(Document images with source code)
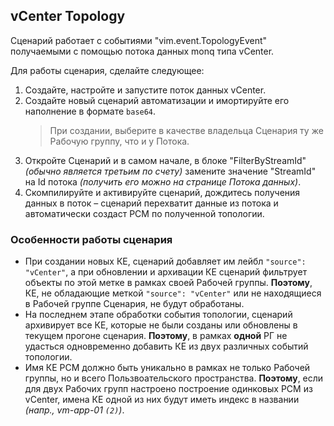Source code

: ## vCenter Topology

Сценарий работает с событиями "vim.event.TopologyEvent" получаемыми с помощью потока данных monq типа vCenter.

Для работы сценария, сделайте следующее:
1. Создайте, настройте и запустите поток данных vCenter.
2. Создайте новый сценарий автоматизации и имортируйте его наполнение в формате `base64`.
    > При создании, выберите в качестве владельца Сценария ту же Рабочую группу, что и у Потока.
3. Откройте Сценарий и в самом начале, в блоке "FilterByStreamId" *(обычно является третьим по счету)* замените значение "StreamId" на Id потока *(получить его можно на странице Потока данных)*.
4. Скомпилируйте и активируйте сценарий, дождитесь получения данных в поток – сценарий перехватит данные из потока и автоматически создаст РСМ по полученной топологии.

### Особенности работы сценария

* При создании новых КЕ, сценарий добавляет им лейбл `"source": "vCenter"`, а при обновлении и архивации КЕ сценарий фильтрует объекты по этой метке в рамках своей Рабочей группы. **Поэтому**, КЕ, не обладающие меткой `"source": "vCenter"` или не находящиеся в Рабочей группе Сценария, не будут обработаны.
* На последнем этапе обработки события топологии, сценарий архивирует все КЕ, которые не были созданы или обновлены в текущем прогоне сценария. **Поэтому**, в рамках **одной** РГ не удасться одновременно добавить КЕ из двух различных событий топологии.
* Имя КЕ РСМ должно быть уникально в рамках не только Рабочей группы, но и всего Пользвоательского пространства. **Поэтому**, если для двух Рабочих групп настроено построение одинковых РСМ из vCenter, имена КЕ одной из них будут иметь индекс в названии *(напр., vm-app-01 `(2)`)*.
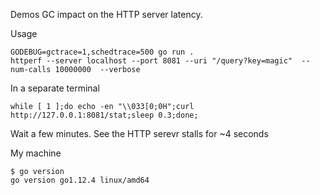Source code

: 

Demos GC impact on the HTTP server latency.

Usage 

    GODEBUG=gctrace=1,schedtrace=500 go run .
    httperf --server localhost --port 8081 --uri "/query?key=magic"  --num-calls 10000000  --verbose 

In a separate terminal

    while [ 1 ];do echo -en "\\033[0;0H";curl http://127.0.0.1:8081/stat;sleep 0.3;done;

Wait a few minutes. See the HTTP serevr stalls for ~4 seconds

My machine 

    $ go version
    go version go1.12.4 linux/amd64
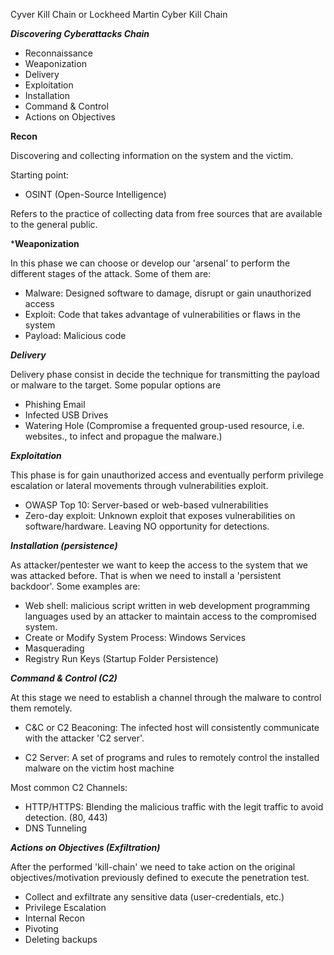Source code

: Cyver Kill Chain or Lockheed Martin Cyber Kill Chain

***Discovering Cyberattacks Chain***

   - Reconnaissance
   - Weaponization
   - Delivery
   - Exploitation
   - Installation
   - Command & Control
   - Actions on Objectives 


**Recon**

Discovering and collecting information on the system and the victim.

Starting point:

- OSINT (Open-Source Intelligence) 

Refers to the practice of collecting data from free sources that are available to the general public. 



***Weaponization** 

In this phase we can choose or develop our 'arsenal' to perform the different stages of the attack. Some of them are: 

- Malware: Designed software to damage, disrupt or gain unauthorized access 
- Exploit: Code that takes advantage of vulnerabilities or flaws in the system
- Payload: Malicious code



***Delivery***

Delivery phase consist in decide the technique for transmitting the payload or malware to the target. Some popular options are

- Phishing Email
- Infected USB Drives
- Watering Hole (Compromise a frequented group-used resource, i.e. websites., to infect and propague the malware.)



***Exploitation***

This phase is for gain unauthorized access and eventually perform privilege escalation or lateral movements through vulnerabilities exploit. 

- OWASP Top 10: Server-based or web-based vulnerabilities
- Zero-day exploit: Unknown exploit that exposes vulnerabilities on software/hardware. Leaving NO opportunity for detections. 



***Installation (persistence)***

As attacker/pentester we want to keep the access to the system that we was attacked before. That is when we need to install a 'persistent backdoor'. Some examples are: 

- Web shell: malicious script written in web development programming languages used by an attacker to maintain access to the compromised system.
- Create or Modify System Process: Windows Services
- Masquerading
- Registry Run Keys (Startup Folder Persistence)


***Command & Control (C2)***

At this stage we need to establish a channel through the malware to control them remotely. 

- C&C or C2 Beaconing: The infected host will consistently communicate with the attacker 'C2 server'. 

- C2 Server: A set of programs and rules to remotely control the installed malware on the victim host machine

Most common C2 Channels: 

- HTTP/HTTPS: Blending the malicious traffic with the legit traffic to avoid detection. (80, 443)
- DNS Tunneling



***Actions on Objectives (Exfiltration)***

After the performed 'kill-chain' we need to take action on the original objectives/motivation previously defined to execute the penetration test. 

- Collect and exfiltrate any sensitive data (user-credentials, etc.)
- Privilege Escalation
- Internal Recon
- Pivoting
- Deleting backups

What the task asks » Reproduce the data above word for word and omit the images.

Expected answer »
Source code

: ## vCenter Topology

Сценарий работает с событиями "vim.event.TopologyEvent" получаемыми с помощью потока данных monq типа vCenter.

Для работы сценария, сделайте следующее:
1. Создайте, настройте и запустите поток данных vCenter.
2. Создайте новый сценарий автоматизации и имортируйте его наполнение в формате `base64`.
    > При создании, выберите в качестве владельца Сценария ту же Рабочую группу, что и у Потока.
3. Откройте Сценарий и в самом начале, в блоке "FilterByStreamId" *(обычно является третьим по счету)* замените значение "StreamId" на Id потока *(получить его можно на странице Потока данных)*.
4. Скомпилируйте и активируйте сценарий, дождитесь получения данных в поток – сценарий перехватит данные из потока и автоматически создаст РСМ по полученной топологии.

### Особенности работы сценария

* При создании новых КЕ, сценарий добавляет им лейбл `"source": "vCenter"`, а при обновлении и архивации КЕ сценарий фильтрует объекты по этой метке в рамках своей Рабочей группы. **Поэтому**, КЕ, не обладающие меткой `"source": "vCenter"` или не находящиеся в Рабочей группе Сценария, не будут обработаны.
* На последнем этапе обработки события топологии, сценарий архивирует все КЕ, которые не были созданы или обновлены в текущем прогоне сценария. **Поэтому**, в рамках **одной** РГ не удасться одновременно добавить КЕ из двух различных событий топологии.
* Имя КЕ РСМ должно быть уникально в рамках не только Рабочей группы, но и всего Пользвоательского пространства. **Поэтому**, если для двух Рабочих групп настроено построение одинковых РСМ из vCenter, имена КЕ одной из них будут иметь индекс в названии *(напр., vm-app-01 `(2)`)*.
Source code

: 

Demos GC impact on the HTTP server latency.

Usage 

    GODEBUG=gctrace=1,schedtrace=500 go run .
    httperf --server localhost --port 8081 --uri "/query?key=magic"  --num-calls 10000000  --verbose 

In a separate terminal

    while [ 1 ];do echo -en "\\033[0;0H";curl http://127.0.0.1:8081/stat;sleep 0.3;done;

Wait a few minutes. See the HTTP serevr stalls for ~4 seconds

My machine 

    $ go version
    go version go1.12.4 linux/amd64
Source code

: Cyver Kill Chain or Lockheed Martin Cyber Kill Chain

***Discovering Cyberattacks Chain***

   - Reconnaissance
   - Weaponization
   - Delivery
   - Exploitation
   - Installation
   - Command & Control
   - Actions on Objectives 


**Recon**

Discovering and collecting information on the system and the victim.

Starting point:

- OSINT (Open-Source Intelligence) 

Refers to the practice of collecting data from free sources that are available to the general public. 



***Weaponization** 

In this phase we can choose or develop our 'arsenal' to perform the different stages of the attack. Some of them are: 

- Malware: Designed software to damage, disrupt or gain unauthorized access 
- Exploit: Code that takes advantage of vulnerabilities or flaws in the system
- Payload: Malicious code



***Delivery***

Delivery phase consist in decide the technique for transmitting the payload or malware to the target. Some popular options are

- Phishing Email
- Infected USB Drives
- Watering Hole (Compromise a frequented group-used resource, i.e. websites., to infect and propague the malware.)



***Exploitation***

This phase is for gain unauthorized access and eventually perform privilege escalation or lateral movements through vulnerabilities exploit. 

- OWASP Top 10: Server-based or web-based vulnerabilities
- Zero-day exploit: Unknown exploit that exposes vulnerabilities on software/hardware. Leaving NO opportunity for detections. 



***Installation (persistence)***

As attacker/pentester we want to keep the access to the system that we was attacked before. That is when we need to install a 'persistent backdoor'. Some examples are: 

- Web shell: malicious script written in web development programming languages used by an attacker to maintain access to the compromised system.
- Create or Modify System Process: Windows Services
- Masquerading
- Registry Run Keys (Startup Folder Persistence)


***Command & Control (C2)***

At this stage we need to establish a channel through the malware to control them remotely. 

- C&C or C2 Beaconing: The infected host will consistently communicate with the attacker 'C2 server'. 

- C2 Server: A set of programs and rules to remotely control the installed malware on the victim host machine

Most common C2 Channels: 

- HTTP/HTTPS: Blending the malicious traffic with the legit traffic to avoid detection. (80, 443)
- DNS Tunneling



***Actions on Objectives (Exfiltration)***

After the performed 'kill-chain' we need to take action on the original objectives/motivation previously defined to execute the penetration test. 

- Collect and exfiltrate any sensitive data (user-credentials, etc.)
- Privilege Escalation
- Internal Recon
- Pivoting
- Deleting backups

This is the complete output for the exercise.